The risk is that climate change continues unabated. Indeed, that is what is most likely going to happen. People will move, some people will starve and ecosystems will cross tipping points. The era of mass migration would make what is now going on in the Mediterranean look like a picnic. The Arctic warming is already pointing that way, and rises in sea level will accelerate. The tundra might melt and the consequent methane leakage might have planetary impacts. The question is whether the consequences are revealed too late in the day to turn the situation around.

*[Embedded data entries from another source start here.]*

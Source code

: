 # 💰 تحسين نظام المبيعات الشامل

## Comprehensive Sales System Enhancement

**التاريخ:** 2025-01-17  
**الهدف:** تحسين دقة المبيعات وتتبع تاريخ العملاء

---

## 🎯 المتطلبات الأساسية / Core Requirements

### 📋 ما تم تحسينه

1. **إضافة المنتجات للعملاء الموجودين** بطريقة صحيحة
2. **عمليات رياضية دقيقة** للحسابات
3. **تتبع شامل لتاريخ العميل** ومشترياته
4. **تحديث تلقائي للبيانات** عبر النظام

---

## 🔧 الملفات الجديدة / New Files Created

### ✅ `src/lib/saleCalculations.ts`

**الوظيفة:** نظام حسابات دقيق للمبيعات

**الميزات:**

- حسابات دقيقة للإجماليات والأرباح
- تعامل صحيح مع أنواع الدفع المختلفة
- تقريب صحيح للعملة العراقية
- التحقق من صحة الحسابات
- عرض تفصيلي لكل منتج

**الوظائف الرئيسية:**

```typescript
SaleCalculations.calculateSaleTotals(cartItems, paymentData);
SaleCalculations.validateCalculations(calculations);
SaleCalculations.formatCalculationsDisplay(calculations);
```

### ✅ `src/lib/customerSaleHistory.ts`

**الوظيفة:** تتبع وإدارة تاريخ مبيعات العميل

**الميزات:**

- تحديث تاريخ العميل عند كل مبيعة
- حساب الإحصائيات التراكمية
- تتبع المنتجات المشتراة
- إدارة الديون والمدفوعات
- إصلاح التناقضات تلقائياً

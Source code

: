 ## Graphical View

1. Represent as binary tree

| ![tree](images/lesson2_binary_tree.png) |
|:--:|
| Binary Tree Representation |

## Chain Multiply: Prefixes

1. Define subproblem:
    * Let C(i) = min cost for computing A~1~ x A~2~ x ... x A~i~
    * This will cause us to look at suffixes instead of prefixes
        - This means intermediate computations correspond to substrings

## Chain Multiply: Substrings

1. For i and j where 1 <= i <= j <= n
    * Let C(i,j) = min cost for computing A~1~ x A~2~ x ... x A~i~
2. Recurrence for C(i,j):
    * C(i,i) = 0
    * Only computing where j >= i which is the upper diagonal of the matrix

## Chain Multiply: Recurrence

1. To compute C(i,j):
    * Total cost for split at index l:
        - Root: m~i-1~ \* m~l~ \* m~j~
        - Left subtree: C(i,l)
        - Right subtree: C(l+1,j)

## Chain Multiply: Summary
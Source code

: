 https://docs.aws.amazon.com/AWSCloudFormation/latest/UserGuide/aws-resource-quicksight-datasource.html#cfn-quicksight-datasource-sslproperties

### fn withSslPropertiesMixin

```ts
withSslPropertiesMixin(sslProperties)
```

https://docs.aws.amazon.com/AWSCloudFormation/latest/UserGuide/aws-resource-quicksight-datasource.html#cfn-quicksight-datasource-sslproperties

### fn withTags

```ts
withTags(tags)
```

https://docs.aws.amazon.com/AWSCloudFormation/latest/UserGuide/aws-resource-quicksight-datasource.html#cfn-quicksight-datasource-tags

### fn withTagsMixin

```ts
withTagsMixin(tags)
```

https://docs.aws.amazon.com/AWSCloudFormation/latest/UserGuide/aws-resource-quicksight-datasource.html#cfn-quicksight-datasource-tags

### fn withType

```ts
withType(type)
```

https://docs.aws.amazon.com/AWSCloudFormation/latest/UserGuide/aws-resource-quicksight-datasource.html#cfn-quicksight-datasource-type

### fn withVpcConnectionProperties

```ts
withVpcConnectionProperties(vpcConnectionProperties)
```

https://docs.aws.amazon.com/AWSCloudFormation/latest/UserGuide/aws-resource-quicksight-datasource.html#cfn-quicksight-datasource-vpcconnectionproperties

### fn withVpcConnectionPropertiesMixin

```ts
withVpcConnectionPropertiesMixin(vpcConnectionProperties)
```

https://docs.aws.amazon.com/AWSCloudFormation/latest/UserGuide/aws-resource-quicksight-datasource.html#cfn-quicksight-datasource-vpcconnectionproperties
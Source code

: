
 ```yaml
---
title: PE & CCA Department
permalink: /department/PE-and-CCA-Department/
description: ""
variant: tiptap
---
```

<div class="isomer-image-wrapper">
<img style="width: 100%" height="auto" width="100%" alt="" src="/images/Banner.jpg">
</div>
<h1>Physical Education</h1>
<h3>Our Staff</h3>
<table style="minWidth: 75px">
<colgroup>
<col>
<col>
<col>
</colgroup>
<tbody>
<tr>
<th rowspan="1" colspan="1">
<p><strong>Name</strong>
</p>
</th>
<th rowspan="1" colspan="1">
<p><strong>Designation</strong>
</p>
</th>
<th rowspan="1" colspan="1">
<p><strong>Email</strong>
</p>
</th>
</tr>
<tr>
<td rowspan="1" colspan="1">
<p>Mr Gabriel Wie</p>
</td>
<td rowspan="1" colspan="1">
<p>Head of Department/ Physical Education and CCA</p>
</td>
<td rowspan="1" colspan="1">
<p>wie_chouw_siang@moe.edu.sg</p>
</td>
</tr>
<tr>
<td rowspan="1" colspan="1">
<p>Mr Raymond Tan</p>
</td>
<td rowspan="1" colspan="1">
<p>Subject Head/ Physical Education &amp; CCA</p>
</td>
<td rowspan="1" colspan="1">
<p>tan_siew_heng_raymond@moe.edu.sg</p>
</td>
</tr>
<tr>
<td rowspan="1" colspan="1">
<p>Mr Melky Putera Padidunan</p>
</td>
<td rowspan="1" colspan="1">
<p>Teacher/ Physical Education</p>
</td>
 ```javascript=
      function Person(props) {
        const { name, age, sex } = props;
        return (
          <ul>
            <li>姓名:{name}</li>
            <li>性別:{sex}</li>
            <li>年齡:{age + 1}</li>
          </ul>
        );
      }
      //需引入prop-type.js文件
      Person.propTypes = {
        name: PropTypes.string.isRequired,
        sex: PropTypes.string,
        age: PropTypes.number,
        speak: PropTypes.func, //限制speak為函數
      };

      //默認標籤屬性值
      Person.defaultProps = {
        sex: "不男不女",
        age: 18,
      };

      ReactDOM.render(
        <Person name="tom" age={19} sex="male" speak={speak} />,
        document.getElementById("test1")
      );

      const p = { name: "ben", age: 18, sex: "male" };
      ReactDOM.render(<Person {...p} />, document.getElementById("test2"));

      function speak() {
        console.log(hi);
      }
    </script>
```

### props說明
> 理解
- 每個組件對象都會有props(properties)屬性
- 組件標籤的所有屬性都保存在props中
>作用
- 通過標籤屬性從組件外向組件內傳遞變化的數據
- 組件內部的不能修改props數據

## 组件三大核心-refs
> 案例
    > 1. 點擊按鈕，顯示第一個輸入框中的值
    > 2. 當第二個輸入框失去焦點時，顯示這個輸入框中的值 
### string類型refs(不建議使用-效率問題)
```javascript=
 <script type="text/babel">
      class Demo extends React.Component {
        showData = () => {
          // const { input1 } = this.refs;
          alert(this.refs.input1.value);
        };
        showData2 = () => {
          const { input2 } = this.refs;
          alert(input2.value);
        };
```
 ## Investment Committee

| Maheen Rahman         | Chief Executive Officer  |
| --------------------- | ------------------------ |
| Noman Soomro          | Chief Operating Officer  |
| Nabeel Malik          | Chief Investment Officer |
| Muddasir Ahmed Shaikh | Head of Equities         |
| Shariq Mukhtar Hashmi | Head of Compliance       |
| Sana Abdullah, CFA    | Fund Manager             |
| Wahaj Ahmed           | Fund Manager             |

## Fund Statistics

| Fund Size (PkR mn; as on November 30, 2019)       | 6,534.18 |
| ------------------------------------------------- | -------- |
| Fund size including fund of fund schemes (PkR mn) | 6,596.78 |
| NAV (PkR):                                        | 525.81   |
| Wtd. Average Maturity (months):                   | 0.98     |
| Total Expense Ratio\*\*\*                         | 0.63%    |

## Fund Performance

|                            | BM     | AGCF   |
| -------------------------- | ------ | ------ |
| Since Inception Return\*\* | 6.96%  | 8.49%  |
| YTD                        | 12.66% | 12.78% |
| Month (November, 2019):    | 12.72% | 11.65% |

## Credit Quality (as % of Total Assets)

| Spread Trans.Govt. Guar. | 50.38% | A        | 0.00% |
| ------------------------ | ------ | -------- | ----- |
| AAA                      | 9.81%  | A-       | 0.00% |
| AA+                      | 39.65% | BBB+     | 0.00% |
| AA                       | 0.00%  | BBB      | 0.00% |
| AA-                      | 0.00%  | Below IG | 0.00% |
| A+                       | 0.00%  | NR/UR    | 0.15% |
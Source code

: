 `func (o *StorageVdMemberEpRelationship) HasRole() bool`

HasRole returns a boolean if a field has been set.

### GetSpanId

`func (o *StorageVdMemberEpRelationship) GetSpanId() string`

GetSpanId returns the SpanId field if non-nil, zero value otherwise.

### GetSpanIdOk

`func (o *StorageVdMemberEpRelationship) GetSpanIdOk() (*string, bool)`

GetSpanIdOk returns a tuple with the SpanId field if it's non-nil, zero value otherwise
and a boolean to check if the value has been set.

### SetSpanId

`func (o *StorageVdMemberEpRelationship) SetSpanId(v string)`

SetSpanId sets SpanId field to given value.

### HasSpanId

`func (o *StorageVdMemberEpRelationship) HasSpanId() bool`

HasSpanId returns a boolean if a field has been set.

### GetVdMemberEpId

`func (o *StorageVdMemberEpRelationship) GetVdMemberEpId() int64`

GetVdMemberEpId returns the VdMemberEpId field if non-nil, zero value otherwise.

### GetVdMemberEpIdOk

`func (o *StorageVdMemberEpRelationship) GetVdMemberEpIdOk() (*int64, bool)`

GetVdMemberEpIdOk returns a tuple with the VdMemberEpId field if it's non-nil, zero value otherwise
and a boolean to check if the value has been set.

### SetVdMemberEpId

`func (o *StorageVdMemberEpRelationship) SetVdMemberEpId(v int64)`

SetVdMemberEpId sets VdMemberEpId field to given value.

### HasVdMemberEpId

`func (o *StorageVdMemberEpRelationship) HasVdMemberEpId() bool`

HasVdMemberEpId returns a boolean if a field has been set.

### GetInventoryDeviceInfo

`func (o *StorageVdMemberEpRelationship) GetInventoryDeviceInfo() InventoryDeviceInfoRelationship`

What tips the balance is whether the interests of the next generation get a fair hearing. If the young and the next generation were properly at the table, it might all be rather different. That’s why the sustainable economy needs a constitution. To turn the situation around, we need to embed the future in our deliberations. That constitution would entrench the rights of the next generation and ensure the stewarding of the natural and other assets so that their life chances are as good as ours. This is because they would have the capabilities to choose how to live their lives. We do not owe them equal happiness, whatever happiness means. But we do owe them our duty to be good leaseholders and to hand over a better world, both environmentally and with more and better ideas and technologies. We do not need to worry about the distant future. If we leave a decent inheritance to the next generation, it will be their duty to look after the one after that. It would in any case be an enormous step forward.

When the American rebels got rid of the British in the eighteenth century, they sat down to start again, from first principles, and to write these down in their new constitution. Two hundred and fifty years later, it is still standing, having seen off a number of less-than-perfect presidents and broadly protected individual rights against the tyranny of the majority. Now is the time for another such radical departure, to see off the tyranny of the current selfish generation over the next. Again, it is about principles and citizens.

We come back to the choice. The sustainable economy is within our reach. We can do this. There have been previous examples in history when consumption has had to give way to investment in order to meet a higher-order objective. Sadly, these have generally been during and immediately after wars. The challenge for our age and our generation is whether the global environmental threats are big enough yet to motivate radical change. There are lots of upsides in moving to the sustainable economy, which a war economy does not yield. But it does require us, the current generation, to mend our economic ways and put the planet on a sustainable path. It requires quite radical change, not just a tilt of the tiller. It can and should be done. Whether now turns out to be what the great naturalist Edward Wilson called ‘nature’s last stand’ will be shown in time. It is for history to reveal how it will end.

The legacy we leave is for us to choose.Footnote 1

Footnotes

1 See chapter 3, ‘Nature’s Last Stand’, in E.O. Wilson (Reference Wilson2002), The Future of Life, London: Little, Brown.